══ TASK INPUTS ══
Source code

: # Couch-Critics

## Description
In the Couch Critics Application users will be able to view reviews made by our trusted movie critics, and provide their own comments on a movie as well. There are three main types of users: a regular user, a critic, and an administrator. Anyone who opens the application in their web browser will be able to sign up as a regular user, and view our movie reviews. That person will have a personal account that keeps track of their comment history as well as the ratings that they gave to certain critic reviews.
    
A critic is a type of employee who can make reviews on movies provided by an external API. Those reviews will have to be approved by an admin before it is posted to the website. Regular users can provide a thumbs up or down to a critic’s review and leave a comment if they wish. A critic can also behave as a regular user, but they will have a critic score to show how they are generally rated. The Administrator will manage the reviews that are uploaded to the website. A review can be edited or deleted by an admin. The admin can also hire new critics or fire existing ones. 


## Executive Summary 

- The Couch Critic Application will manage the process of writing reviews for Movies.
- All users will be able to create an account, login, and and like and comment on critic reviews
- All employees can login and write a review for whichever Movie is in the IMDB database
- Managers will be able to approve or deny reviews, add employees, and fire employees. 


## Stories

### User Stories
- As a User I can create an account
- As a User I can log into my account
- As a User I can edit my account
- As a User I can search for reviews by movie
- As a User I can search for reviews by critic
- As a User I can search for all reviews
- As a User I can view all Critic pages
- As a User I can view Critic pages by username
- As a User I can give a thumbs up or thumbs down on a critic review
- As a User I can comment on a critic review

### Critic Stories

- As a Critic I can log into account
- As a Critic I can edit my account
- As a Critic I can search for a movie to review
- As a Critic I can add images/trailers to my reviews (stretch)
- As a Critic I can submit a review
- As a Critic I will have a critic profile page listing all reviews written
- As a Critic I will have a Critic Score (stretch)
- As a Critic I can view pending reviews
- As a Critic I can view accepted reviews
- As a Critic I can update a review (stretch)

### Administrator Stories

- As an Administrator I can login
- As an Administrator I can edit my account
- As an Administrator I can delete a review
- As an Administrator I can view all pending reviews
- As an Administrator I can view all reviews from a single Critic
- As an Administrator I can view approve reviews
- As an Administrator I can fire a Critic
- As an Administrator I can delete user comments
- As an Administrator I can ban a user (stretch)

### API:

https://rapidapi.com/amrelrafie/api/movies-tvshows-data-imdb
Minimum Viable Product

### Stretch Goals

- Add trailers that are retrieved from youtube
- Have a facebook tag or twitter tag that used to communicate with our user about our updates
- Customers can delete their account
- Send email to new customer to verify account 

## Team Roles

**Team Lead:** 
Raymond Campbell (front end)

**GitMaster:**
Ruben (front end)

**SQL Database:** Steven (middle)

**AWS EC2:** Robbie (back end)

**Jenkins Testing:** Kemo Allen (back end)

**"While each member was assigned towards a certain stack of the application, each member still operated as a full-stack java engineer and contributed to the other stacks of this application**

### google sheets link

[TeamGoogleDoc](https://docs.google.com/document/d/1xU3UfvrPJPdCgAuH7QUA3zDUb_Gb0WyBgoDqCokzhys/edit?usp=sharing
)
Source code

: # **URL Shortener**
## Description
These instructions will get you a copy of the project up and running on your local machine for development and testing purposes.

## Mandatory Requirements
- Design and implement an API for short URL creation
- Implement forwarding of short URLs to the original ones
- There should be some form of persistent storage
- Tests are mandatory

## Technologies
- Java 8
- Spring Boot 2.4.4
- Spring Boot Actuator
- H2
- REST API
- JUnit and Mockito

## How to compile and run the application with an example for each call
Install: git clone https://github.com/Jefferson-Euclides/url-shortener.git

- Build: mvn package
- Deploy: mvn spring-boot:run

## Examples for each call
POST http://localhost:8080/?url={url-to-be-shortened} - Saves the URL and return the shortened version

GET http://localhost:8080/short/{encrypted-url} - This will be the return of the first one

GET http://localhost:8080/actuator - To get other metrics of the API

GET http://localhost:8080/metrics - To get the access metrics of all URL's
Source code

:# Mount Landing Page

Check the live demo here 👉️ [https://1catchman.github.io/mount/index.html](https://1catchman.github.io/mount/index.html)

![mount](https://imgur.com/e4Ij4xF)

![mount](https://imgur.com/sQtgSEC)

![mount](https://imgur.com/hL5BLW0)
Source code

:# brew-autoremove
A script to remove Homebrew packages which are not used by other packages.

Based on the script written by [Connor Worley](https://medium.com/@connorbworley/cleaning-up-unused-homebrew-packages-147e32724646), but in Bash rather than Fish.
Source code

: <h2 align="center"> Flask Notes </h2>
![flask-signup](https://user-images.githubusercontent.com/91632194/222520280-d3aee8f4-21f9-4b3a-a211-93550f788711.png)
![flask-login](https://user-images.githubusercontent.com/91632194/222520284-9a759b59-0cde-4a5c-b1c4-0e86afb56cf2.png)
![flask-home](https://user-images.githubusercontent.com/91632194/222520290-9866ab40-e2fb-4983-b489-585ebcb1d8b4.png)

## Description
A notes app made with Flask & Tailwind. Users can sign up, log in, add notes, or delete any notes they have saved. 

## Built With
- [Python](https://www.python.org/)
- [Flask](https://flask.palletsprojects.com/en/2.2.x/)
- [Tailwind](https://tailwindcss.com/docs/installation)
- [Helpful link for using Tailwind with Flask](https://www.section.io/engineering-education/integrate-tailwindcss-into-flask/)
═══
→ **PROBLEM TO SOLVE**
Scan the entries above and report the number of lines that contain the word "return", with no added text.

→ **RESPONSE AREA**
2